Summary
Smokehouse, mid-C19, possibly part converted from an existing building.
Reasons for Designation
The Smokehouse, Craster, of 1853, is listed at Grade II for the following principal reasons:
Architectural interest:
* it is a significant survival of an increasingly rare building type that was once a common feature of C19 coastal towns, but has proved vulnerable to demolition and alteration;
* externally it is well-preserved and illustrates key smokehouse features, including its characteristic form of a tall, narrow windowless building with pantiles and roof-top smoke vents;
* internally its historic integrity is retained, including the smoke-blackened chambers with wooden racks, which directly illustrate the fish-smoking process;
* it compares favourably to listed examples of the building type, including those at Spittal, Whitby and Lowestoft.
Historic interest:
* a reminder of the once widespread north-east coast herring industry and its commercial significance in a national context.
History
By the C18 and early C19 Britain had possibly the world's largest fishing industry around its coast. It became a major form of commerce in the north east as cities such as Newcastle and South Shields developed, with markets and small communities thriving as important centres for fishing and fish processing. The low cost of herring made it a staple source of food for the poor and the scale of operations to support this demand was large; during the C19 and early C20, herring yards were found in practically every town and village along the north east coast. A small proportion of fresh fish was sold to local buyers in the daily fish markets while the remainder were pickled, or from the mid-C19 when smoking was introduced to the curing process, smoked, and transported to markets elsewhere. There was a sharp decline of the herring business along the east coast in the 1920s and 1930s causing the bankruptcy of many firms during this period.

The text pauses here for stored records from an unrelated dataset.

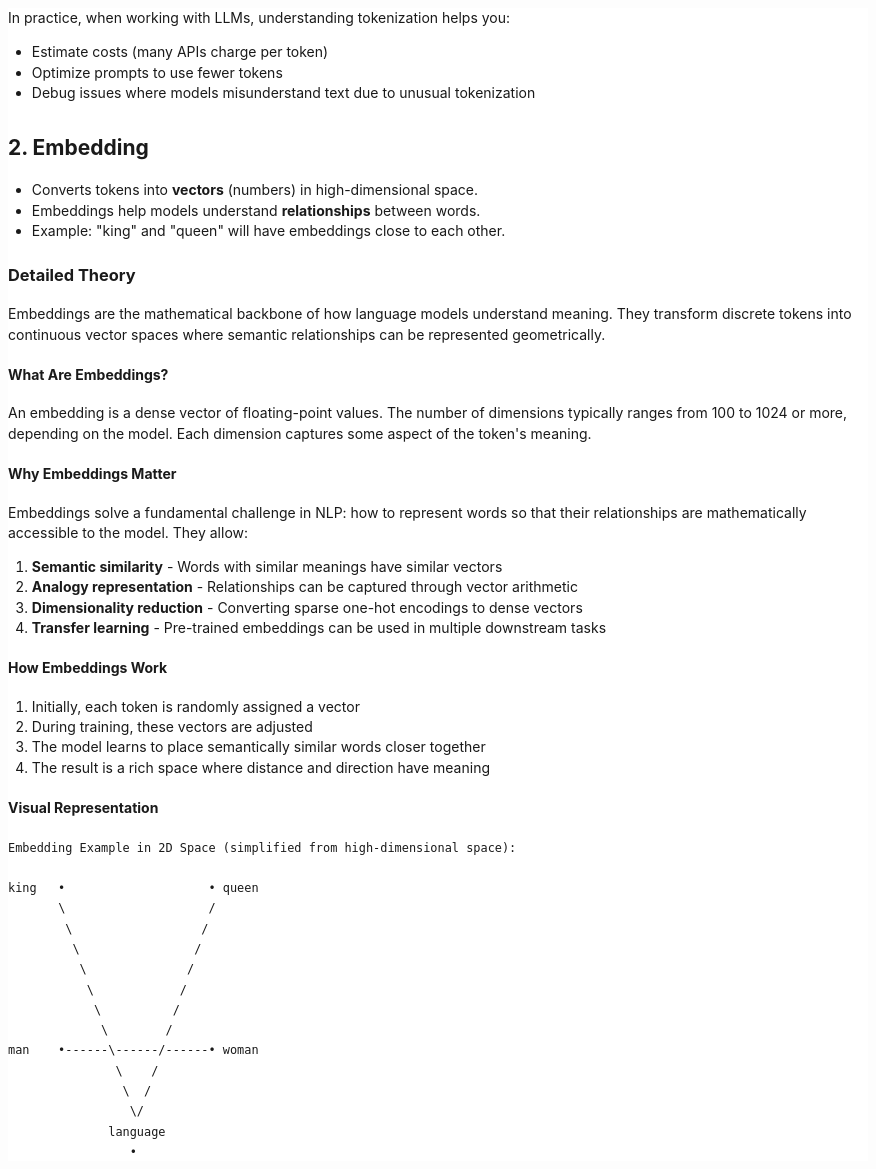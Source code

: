 In practice, when working with LLMs, understanding tokenization helps you:
- Estimate costs (many APIs charge per token)
- Optimize prompts to use fewer tokens
- Debug issues where models misunderstand text due to unusual tokenization

## 2. **Embedding**
- Converts tokens into **vectors** (numbers) in high-dimensional space.
- Embeddings help models understand **relationships** between words.
- Example: "king" and "queen" will have embeddings close to each other.

### Detailed Theory

Embeddings are the mathematical backbone of how language models understand meaning. They transform discrete tokens into continuous vector spaces where semantic relationships can be represented geometrically.

#### What Are Embeddings?
An embedding is a dense vector of floating-point values. The number of dimensions typically ranges from 100 to 1024 or more, depending on the model. Each dimension captures some aspect of the token's meaning.

#### Why Embeddings Matter
Embeddings solve a fundamental challenge in NLP: how to represent words so that their relationships are mathematically accessible to the model. They allow:

1. **Semantic similarity** - Words with similar meanings have similar vectors
2. **Analogy representation** - Relationships can be captured through vector arithmetic
3. **Dimensionality reduction** - Converting sparse one-hot encodings to dense vectors
4. **Transfer learning** - Pre-trained embeddings can be used in multiple downstream tasks

#### How Embeddings Work
1. Initially, each token is randomly assigned a vector
2. During training, these vectors are adjusted
3. The model learns to place semantically similar words closer together
4. The result is a rich space where distance and direction have meaning

#### Visual Representation
```
Embedding Example in 2D Space (simplified from high-dimensional space):

king   •                    • queen
       \                    /
        \                  /
         \                /
          \              /
           \            /
            \          /
             \        /
man    •------\------/------• woman
               \    /
                \  /
                 \/
              language
                 •
```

Craster has long been associated with the fishing and fish curing trades, and curing may well have taken place before the purpose-built yards were created. In the C19 and early C20 several Craster inhabitants were employed in fish-curing yards preparing, pickling and smoking herring or as coopers for the export trade to Europe. Boulmer’s Directory of 1887 lists four fish curers, including William Archbold who was also a grocer and cod liver oil manufacturer, and Robert Grey who was also victualler at the Jolly Fisherman's Inn. The four yards were closely located and lay to either side of Haven Hill including the existing Robson’s Yard ('top' yard) and the 'bottom' yard on the foreshore (demolished). By 1889 it is understood that Messrs Cormack & Son were the main herring curers.
Robson's Smokehouse, is thought to have been constructed by the Craster family in 1856. The presence of skew stones on the gable ends of part of the building is usually seen as an early feature in vernacular buildings in Northumberland, and could suggest that this part of the smokehouse was created out of an existing building. The 1:10,560 Ordnance Survey map surveyed in 1861 depicts the smokehouse as part of one range of four building ranges placed around a large, central open yard. James William Robson who worked in a kipper yard in Newton moved to Craster at the end of the C19 to work in what was known as the 'bottom' smokehouse for a William Archbold. James Robson subsequently bought the 'top' yard from the Craster family in 1906 and and his son Luke Robson established the business in what became Robson's Smokehouse. The smokehouse has remained in the same family to the present day, and the kippers are produced in the traditional way. Herring are hung on tenter hooks and placed in the smoke rooms for 16 hours where they are smoked by fires on the ground below of whitewood shavings and oak sawdust. The roof and vents have been renewed over the years, as have the doors to the smoke rooms.
Details
Smokehouse, mid-C19, possibly part converted from an existing building.
MATERIALS: locally quarried whin stone with roughly cut dressings in the same stone; pantile roof covering; timber slats vents.
PLAN: rectangular, divided internally into two double and one triple smoke rooms with a fuel store to the left end.
EXTERIOR: stone-built full-height building beneath pitched roofs of pantiles with smoke vents. The elevation facing the main road is of at least two phases: the right end comprises a tall, narrow building with a rubble plinth, a steeply-pitched roof and rough quoins to both ends. It has a pair of upper small window openings with crude stone lintels and sills and simple timber frames; one window is timber slatted and the other has a fixed upper pane and a louvered lower pane. There is a single timber smoke vent to either pitch with timber slats to the front. The right return is blind with reverse crow stepped gable or skew stones, and the left return also has skew stones. Attached to the left gable there is a slightly set back later addition with a shallower pitched roof and a full-length, upstanding timber slatted ridge vent; the latter has a pair of openings with timber boarded fronts. This part of the building appears to be secondary and given the difference in stonework between the lower and upper parts, the building may have been raised upon an existing stone yard enclosure wall. The rear elevation is obscured by later ranges.
INTERIOR: within the later rear ranges, the lower part of the rear wall of the smokehouse is visible, pierced by several openings, all with replaced timber doors. The doors open into one triple and two double smoke rooms, with smoke blackened interiors. The timber smoking racks known locally as 'lungs' onto which the herring are hung during the smoking process are retained. The left smoke room is now used as a fuel store.